Coral Isles Church, U.C.C.

March 24, 2024

Mark 11: 1-10 NRSV

1 When they were approaching Jerusalem, at Bethphage and Bethany, near the Mount of Olives, he sent two of his disciples 2 and said to them, “Go into the village ahead of you, and immediately as you enter it, you will find tied there a colt that has never been ridden; untie it and bring it. 3 If anyone says to you, ‘Why are you doing this?’ just say this, ‘The Lord needs it and will send it back here immediately.’” 4 They went away and found a colt tied near a door, outside in the street. As they were untying it, 5 some of the bystanders said to them, “What are you doing, untying the colt?” 6 They told them what Jesus had said; and they allowed them to take it. 7 Then they brought the colt to Jesus and threw their cloaks on it; and he sat on it. 8 Many people spread their cloaks on the road, and others spread leafy branches that they had cut in the fields. 9 Then those who went ahead and those who followed were shouting,

“Hosanna!  Blessed is the one who comes in the name of the Lord!10 Blessed is the coming kingdom of our ancestor David!  Hosanna in the highest heaven!”

Well our spiritual GPS has led us this far.  We are through with Lent, and into Palm Sunday, or Passion Sunday, depending.  My memories are mostly of “Palm Sundays” and celebrations that Lent and all the “denial” I did was over – [ cough, cough, rolling eyes ].  Yeah, don’t ask, I’ll deny I didn’t deny myself anything.  But many churches now focus on “Passion Sunday.”  No, Jim, not that kind of “passion.”  In theological circles Jesus’ suffering is known as his “passion.”  It is the root of the word.  Any of ya’ll remember the “Black Hills Passion Play” they used to put on in Lake Wales back in the day?  It was an enactment of the last week of Jesus’ life, and his suffering and dying on the cross.  It’s a whole lot less cheerful than “Palm Sunday.”  The problem I faced this morning was which way shall I go with this service and this sermon?


I kinda bridged the two if you notice the altar.  I’ve got a stuffed Jesus doll with a stuffed animal donkey on one end and a crown of thorns on the other.  I hope I am not being sacrilegious or anything.  I just have a hard time deciding which way to go.  Isn’t that the problem in life?  Which way will we go?  Usually, I bet most of us would rather choose the fun way, the celebration way rather than the suffering and death on a cross way, wouldn’t we?  And who could blame us?  Choosing which way we will go about life is a daily, and often times confusing, tiring, exasperating challenge isn’t it?

One writer describes the way Jesus entered Jerusalem that day as a very different way from those in power approached the city [ John Petty,, 2012. ] 

“Jesus was approaching Jerusalem from the east.  Bethany and Bethphage are just to the east of Jerusalem.  The Mount of Olives is just east of the Temple.  The reason this is significant is because there were two processions into Jerusalem during the time of Passover.  One--the Roman army--came from the west.  The other--those with Jesus--came from the east.

“The Roman army was coming to maintain order during Passover.

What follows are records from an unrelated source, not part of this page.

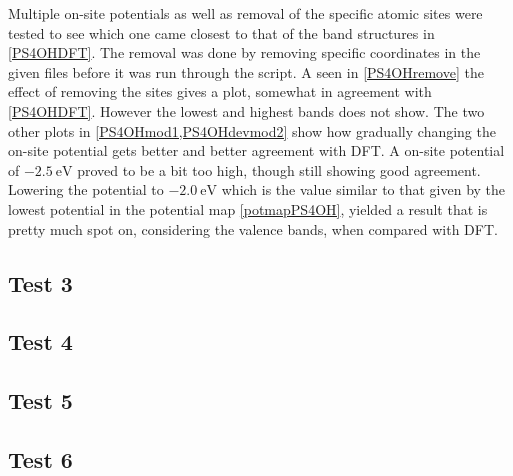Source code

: Multiple on-site potentials as well as removal of the specific atomic sites were tested to see which one came closest to that of the band structures in \cref{PS4OHDFT}. The removal was done by removing specific coordinates in the given files before it was run through the script. A seen in \cref{PS4OHremove} the effect of removing the sites gives a plot, somewhat in agreement with \cref{PS4OHDFT}. However the lowest and highest bands does not show. The two other plots in \cref{PS4OHmod1,PS4OHdevmod2} show how gradually changing the on-site potential gets better and better agreement with DFT. A on-site potential of \(\SI{-2.5}{\electronvolt}\) proved to be a bit too high, though still showing good agreement. Lowering the potential to \(\SI{-2.0}{\electronvolt}\) which is the value similar to that given by the lowest potential in the potential map \cref{potmapPS4OH}, yielded a result that is pretty much spot on, considering the valence bands, when compared with DFT. 
\subsection{Test 3}
\subsection{Test 4}
\subsection{Test 5}
\subsection{Test 6}

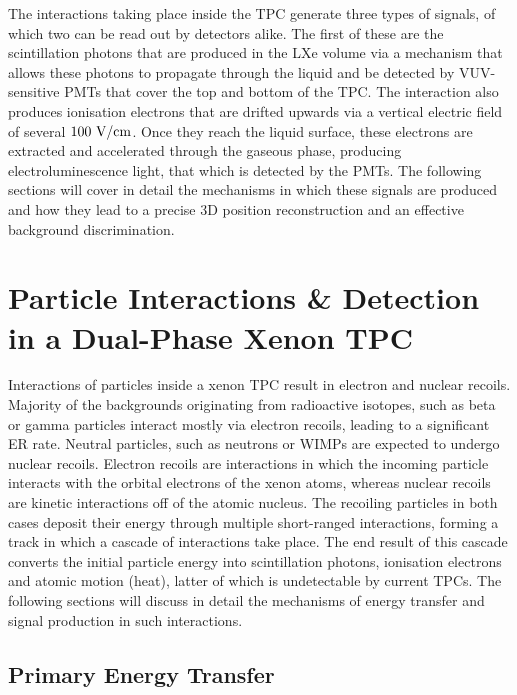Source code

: %

The interactions taking place inside the TPC generate three types of signals, of which two can be read out by detectors alike. The first of these are the scintillation photons that are produced in the LXe volume via a mechanism that allows these photons to propagate through the liquid and be detected by VUV-sensitive PMTs that cover the top and bottom of the TPC. The interaction also produces ionisation electrons that are drifted upwards via a vertical electric field of several $100 \text{ V/cm}$. Once they reach the liquid surface, these electrons are extracted and accelerated through the gaseous phase, producing electroluminescence light, that which is detected by the PMTs. The following sections will cover in detail the mechanisms in which these signals are produced and how they lead to a precise 3D position reconstruction and an effective background discrimination. 


\section{Particle Interactions \& Detection in a Dual-Phase Xenon TPC}
\label{sec:xenonphysics}

Interactions of particles inside a xenon TPC result in electron and nuclear recoils. Majority of the backgrounds originating from radioactive isotopes, such as beta or gamma particles interact mostly via electron recoils, leading to a significant ER rate. Neutral particles, such as neutrons or WIMPs are expected to undergo nuclear recoils. Electron recoils are interactions in which the incoming particle interacts with the orbital electrons of the xenon atoms, whereas nuclear recoils are kinetic interactions off of the atomic nucleus. The recoiling particles in both cases deposit their energy through multiple short-ranged interactions, forming a track in which a cascade of interactions take place. The end result of this cascade converts the initial particle energy into scintillation photons, ionisation electrons and atomic motion (heat), latter of which is undetectable by current TPCs. The following sections will discuss in detail the mechanisms of energy transfer and signal production in such interactions.

\subsection{Primary Energy Transfer}
\label{sec:energy_transfer}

The population of Jerusalem would swell from around 50,000 to well over 200,000 for the Festival.  Moreover, Passover was a celebration of liberation from Pharoah in Egypt, and Rome was uneasy about its anti-imperial content and associations.

“The procession of the Roman army would have been an imposing sight--Legionnaires on horseback, Roman standards flying, the clank of armor and beating of drums.  All designed to be a display of Roman imperial power.  Message?  Resistance is futile!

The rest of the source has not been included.